Compared to the average VIX reading of 19.5 since inception in 1990, stock market volatility is elevated, but still well below the peaks seen in the depths of the Great Financial Crisis, COVID pandemic, and even the brief “Volmageddon” surge in August of last year. For reference, the current reading is in the 97th percentile of all daily VIX readings over the last year, indicating that expectations for future volatility remain highly elevated. The outlook for major multinational earnings remains highly uncertain, but US corporations have proven adept at protecting their profit margins and continuing to generate consistent shareholder returns over longer-term time horizons regardless of international trade policies.
Treasury Bond Market Volatility Outlook (MOVE)
Like the stock market, implied volatility in the Treasury bond market is much higher than it has been most of the decade, but still below the peaks seen in Great Financial Crisis and the (non-)“transitory” inflation scare of 2022, roughly matching the peak seen in during the COVID pandemic. At current levels above 110, the MOVE sits at the 86th percentile of all daily readings over the last year.
Moving forward, the key factors for bond traders to monitor will be the stability and independence of the Federal Reserve’s interest rate policies, along with the broader appetite for holding US Treasuries amidst fears of record high debt loads and the ever-elusive “bond vigilantes.”
Gold Market Volatility Outlook (GVZ)
After a prolonged period of mostly low volatility over the last few years, expected market moves in the commodity market broadly, and gold in particular, have spiked to historically elevated levels. Per the CBOE’s GVZ index, implied market moves are higher than they’ve been since COVID (and the Greek Sovereign Debt Crisis and Great Financial Crisis before that), and in the 99th percentile of all readings over the last year.
With fractures emerging in long-maintained geopolitical and trading relationships, volatility in the commodity market may remain elevated in the near term until the outlines of a new, sustainable equilibrium come into sight. In other words, gold traders may want to prepare for prolonged volatility more akin to what we saw in the early 2010s rather than the subdued post-COVID average.
Crypto Market Volatility Outlook (DVOL)
In contrast to the far more mature stock, bond, and commodity markets, traders in the relatively young crypto sector are accustomed to significant volatility. Indeed, volatility in the Bitcoin, the longest-standing cryptoasset, has generally declined since the blockchain’s “Genesis Block” in 2009. Looking at the above chart, the implied volatility in Deribit’s DVOL index is approaching 9-month lows.
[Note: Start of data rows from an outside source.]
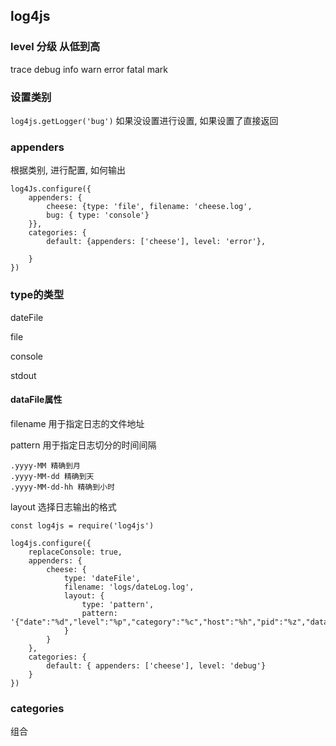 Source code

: ## log4js

### level 分级 从低到高
trace
debug
info
warn
error
fatal
mark

### 设置类别

`log4js.getLogger('bug')` 如果没设置进行设置, 如果设置了直接返回

###  appenders 

根据类别, 进行配置, 如何输出
```
log4Js.configure({
    appenders: { 
        cheese: {type: 'file', filename: 'cheese.log',
        bug: { type: 'console'}
    }},
    categories: { 
        default: {appenders: ['cheese'], level: 'error'},

    }
})
```

### type的类型

dateFile

file

console

stdout

#### dataFile属性

filename 用于指定日志的文件地址

pattern  用于指定日志切分的时间间隔

    .yyyy-MM 精确到月
    .yyyy-MM-dd 精确到天
    .yyyy-MM-dd-hh 精确到小时

layout 选择日志输出的格式

```
const log4js = require('log4js')

log4js.configure({
    replaceConsole: true,
    appenders: {
        cheese: {
            type: 'dateFile',
            filename: 'logs/dateLog.log',
            layout: {
                type: 'pattern',
                pattern: '{"date":"%d","level":"%p","category":"%c","host":"%h","pid":"%z","data":\'%m\'}'
            }
        }
    },
    categories: {
        default: { appenders: ['cheese'], level: 'debug'}
    }
})
```


### categories

组合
The index of implied volatility sits at just its 10th percentile of all daily readings over the last year.
Ultimately, growing acceptance of Bitcoin as an emerging asset class and a maturing set of increasingly institutional investors should continue to push Bitcoin’s volatility lower over time, regardless of US trade policy. A sustained global trade war might further encourage Bitcoin adoption as investors seek alternatives outside traditional finance, potentially leading to even lower volatility.
From a purely fundamental perspective, there is a case that we’ve already passed the peak in trade-driven uncertainty; after all, it’s difficult to surpass the ambiguity created by imposing – and then subsequently delaying – the most significant changes to global trade policy in at least a century. Progress toward trade deals, especially between the US and China, would likely reduce implied volatility. Even if tariffs remain historically high, traders would benefit from increased clarity, contrasting the unpredictable environment of recent months.